DC: That’s a great question.  The whole ‘end of days’ was really where the story began, and was only ever going to be a backdrop for the human story.  I’m glad that the emotional core of the story rose to the surface as it did.  That said, I think it’s an important shadow to have hanging over the narrative, and an echo of what is going on internally for the characters as well. 


DW: The publicity for the film has trumpeted that it’s a “full-frontal apocalypse” and has made the nudity and sexual content a selling point.  To be honest, I sat down expecting something cheesier and more exploitative than I got.  The film itself is actually much darker and melancholic.  How difficult was it to find actors willing to bare themselves that emotionally as well as physically?

DC: There’s definitely a sense, hopefully, in which the viewer should become desensitised in a way to the nudity.  It’s prolific, but it’s also a very natural state – so I’m very glad it didn’t come across as exploitative.  Oddly enough finding the actors willing and able to bare themselves in every sense was simple enough.  All three of them are absolute troopers, and I dare say some of the emotional exposure was tougher than the lack of the clothes.  We shot in a very organic sense that meant few set-ups and little time between takes etc, allowing for long and natural performances. 


DW: You’ve worked with most of the actors and crew before.  Did that help create an atmosphere of trust onset?

DC: Absolutely. Trust is paramount, especially with content like this.  A lot of us know each other very well, so it all felt very safe.  The crew was tiny as well, which really helps. 


DW: The film feels quite raw and loose, almost semi-improvised?  How much input did the actors have in the creation of their characters?

DC: You know what – a lot of that owes a lot to the quality of the actors again.  Most of the words were in the script.  I think what gives it that feeling is that fact that due to shooting through a pinhole the camera became (subject to availability of light!) almost a point and shoot camera.  The pinhole gives you an infinite depth of field so there’s no tape measures, focus pulling, tight blocking and marks for actors.  The main freedom the actors had was a looseness in blocking as the camera was free to move around them in a totally organic way.  That said, I always encourage actors to bring as much of their own ideas to characters as possible. 

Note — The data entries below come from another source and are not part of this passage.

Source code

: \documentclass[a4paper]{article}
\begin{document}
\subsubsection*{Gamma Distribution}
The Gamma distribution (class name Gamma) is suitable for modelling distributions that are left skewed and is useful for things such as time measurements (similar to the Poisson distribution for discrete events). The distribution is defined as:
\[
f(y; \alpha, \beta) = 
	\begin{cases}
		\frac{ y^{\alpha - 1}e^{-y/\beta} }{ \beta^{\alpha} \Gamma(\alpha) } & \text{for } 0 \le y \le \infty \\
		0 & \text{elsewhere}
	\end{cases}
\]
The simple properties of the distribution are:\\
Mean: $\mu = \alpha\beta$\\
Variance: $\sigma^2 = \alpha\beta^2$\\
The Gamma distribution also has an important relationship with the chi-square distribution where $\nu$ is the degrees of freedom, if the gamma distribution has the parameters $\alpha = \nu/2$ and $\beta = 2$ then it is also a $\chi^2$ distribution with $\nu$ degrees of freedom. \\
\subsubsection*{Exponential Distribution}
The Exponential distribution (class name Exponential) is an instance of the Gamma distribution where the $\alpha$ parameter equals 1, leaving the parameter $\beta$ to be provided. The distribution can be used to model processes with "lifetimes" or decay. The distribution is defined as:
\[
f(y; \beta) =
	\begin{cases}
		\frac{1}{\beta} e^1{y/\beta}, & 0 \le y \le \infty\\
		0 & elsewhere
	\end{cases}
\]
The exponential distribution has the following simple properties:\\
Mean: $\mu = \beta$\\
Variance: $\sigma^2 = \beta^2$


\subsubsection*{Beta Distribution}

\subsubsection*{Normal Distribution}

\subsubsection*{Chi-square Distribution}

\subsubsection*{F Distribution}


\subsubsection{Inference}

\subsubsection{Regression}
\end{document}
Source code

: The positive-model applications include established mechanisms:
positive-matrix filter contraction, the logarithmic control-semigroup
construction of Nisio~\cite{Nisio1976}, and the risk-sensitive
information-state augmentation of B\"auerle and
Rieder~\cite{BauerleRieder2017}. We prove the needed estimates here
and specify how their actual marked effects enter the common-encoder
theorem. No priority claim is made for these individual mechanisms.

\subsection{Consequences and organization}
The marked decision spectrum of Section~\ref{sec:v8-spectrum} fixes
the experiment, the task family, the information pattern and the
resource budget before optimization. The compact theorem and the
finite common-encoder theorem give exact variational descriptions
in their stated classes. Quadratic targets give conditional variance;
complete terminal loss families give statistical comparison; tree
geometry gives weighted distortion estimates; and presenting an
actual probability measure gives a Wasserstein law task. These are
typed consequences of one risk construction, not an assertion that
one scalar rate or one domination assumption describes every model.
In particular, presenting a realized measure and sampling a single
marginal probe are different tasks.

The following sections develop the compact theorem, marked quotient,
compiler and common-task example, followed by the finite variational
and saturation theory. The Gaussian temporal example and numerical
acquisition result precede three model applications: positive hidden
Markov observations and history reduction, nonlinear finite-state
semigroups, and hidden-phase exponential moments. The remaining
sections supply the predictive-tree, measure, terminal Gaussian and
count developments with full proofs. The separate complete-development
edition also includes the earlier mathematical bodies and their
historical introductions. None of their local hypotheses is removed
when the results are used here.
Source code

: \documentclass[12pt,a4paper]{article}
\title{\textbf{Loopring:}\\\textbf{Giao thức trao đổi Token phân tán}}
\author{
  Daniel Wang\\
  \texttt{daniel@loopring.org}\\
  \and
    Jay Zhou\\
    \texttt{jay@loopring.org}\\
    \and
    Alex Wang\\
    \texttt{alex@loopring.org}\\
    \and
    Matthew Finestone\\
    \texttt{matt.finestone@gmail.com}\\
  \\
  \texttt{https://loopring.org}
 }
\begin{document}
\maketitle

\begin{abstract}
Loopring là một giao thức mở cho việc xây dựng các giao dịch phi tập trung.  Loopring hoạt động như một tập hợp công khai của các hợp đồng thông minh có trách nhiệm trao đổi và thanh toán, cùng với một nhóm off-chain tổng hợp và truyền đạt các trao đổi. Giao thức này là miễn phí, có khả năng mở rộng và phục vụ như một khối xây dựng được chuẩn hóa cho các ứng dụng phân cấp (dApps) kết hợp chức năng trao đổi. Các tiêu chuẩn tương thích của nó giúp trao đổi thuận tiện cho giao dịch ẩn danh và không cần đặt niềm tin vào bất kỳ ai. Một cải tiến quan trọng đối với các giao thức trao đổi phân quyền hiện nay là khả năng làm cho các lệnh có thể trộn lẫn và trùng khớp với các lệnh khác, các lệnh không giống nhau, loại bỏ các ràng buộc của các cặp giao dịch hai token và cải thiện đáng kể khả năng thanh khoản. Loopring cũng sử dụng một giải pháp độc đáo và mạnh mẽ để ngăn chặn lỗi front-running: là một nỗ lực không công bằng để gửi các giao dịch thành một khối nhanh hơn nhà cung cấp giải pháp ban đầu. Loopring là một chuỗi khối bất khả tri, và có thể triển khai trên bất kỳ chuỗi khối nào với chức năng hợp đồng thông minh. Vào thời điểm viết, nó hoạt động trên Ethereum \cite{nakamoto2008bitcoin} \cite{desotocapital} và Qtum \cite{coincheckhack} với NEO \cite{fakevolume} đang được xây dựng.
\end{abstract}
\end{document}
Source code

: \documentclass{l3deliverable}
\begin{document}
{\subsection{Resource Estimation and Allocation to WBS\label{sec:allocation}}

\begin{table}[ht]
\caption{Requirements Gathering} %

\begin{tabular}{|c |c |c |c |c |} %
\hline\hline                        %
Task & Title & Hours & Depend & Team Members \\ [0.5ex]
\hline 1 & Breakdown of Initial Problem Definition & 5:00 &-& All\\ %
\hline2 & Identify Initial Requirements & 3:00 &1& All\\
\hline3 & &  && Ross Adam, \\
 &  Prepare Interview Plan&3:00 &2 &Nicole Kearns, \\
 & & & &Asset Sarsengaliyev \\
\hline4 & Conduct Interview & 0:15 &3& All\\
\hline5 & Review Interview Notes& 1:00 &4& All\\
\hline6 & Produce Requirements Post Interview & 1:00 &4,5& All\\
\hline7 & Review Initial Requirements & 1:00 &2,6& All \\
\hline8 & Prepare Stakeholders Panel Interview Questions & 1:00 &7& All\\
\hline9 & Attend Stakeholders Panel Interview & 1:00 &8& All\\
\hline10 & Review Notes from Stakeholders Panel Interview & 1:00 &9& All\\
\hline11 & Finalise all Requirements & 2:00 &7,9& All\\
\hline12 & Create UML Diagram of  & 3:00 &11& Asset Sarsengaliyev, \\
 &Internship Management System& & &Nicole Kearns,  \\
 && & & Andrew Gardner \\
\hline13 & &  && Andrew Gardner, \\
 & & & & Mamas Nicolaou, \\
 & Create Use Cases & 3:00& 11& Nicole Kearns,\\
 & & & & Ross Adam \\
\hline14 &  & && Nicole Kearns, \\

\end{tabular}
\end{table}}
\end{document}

DW: The film becomes much more ambiguous with the arrival of Luca.  He’s almost a demonic presence, the serpent in the Garden of Eden, tempting the couple with forbidden knowledge.  Is he real?  Is he a figment of Adi’s imagination?  Is he the Devil himself?

DC: Ha… well I can’t possibly say.  Certainly he’s a devilish character.  And I think the ambiguity needs to remain.  I could answer both ‘yes’ and ‘no’ to all those questions and it wouldn’t change a thing.   


DW: Obviously, the film was made on a very tight budget, you couldn’t even afford clothes, but how tight was it?

DC: Now that’s a question you should never ask.  Or is it a question I should never answer?!  One of the two.  It was a very tight budget, but we had all we needed.  The whole premise of the film was to be stripped back to basics.  No clothes, no lenses, just as organic a process as possible. 


DW: Visually the film is striking.  It has a dreamy eroticism that reminded me of something like Valerie And Her Week Of  Wonders, a hallucinatory nature.  How did you achieve this?

DC: That’ll largely be the pinhole I mentioned earlier.  Basically in place of a lens, the camera wore a cap with a tiny hole in the centre.  This means that very little gets through to the sensor, so you need a LOT of light.  You also lose any depth of field so everything is of equal focus.  As well as that it gives you that fuzzy almost super 8 look and tends to oversaturate colours a lot more.  There was a fair bit of work done in post to accent these characteristics, and degrade the footage further, to get something looking quite retro and raw. 


DW: What’s next for you?

DC: Comedy! Something very different again.  We’re hoping to get into shooting a raunchy comedy drama called ‘Skinny Buddha’ very soon.  There’s already a great cast assembled and I’m looking forward to being back on set again, this time using lenses and clothes and lights etc!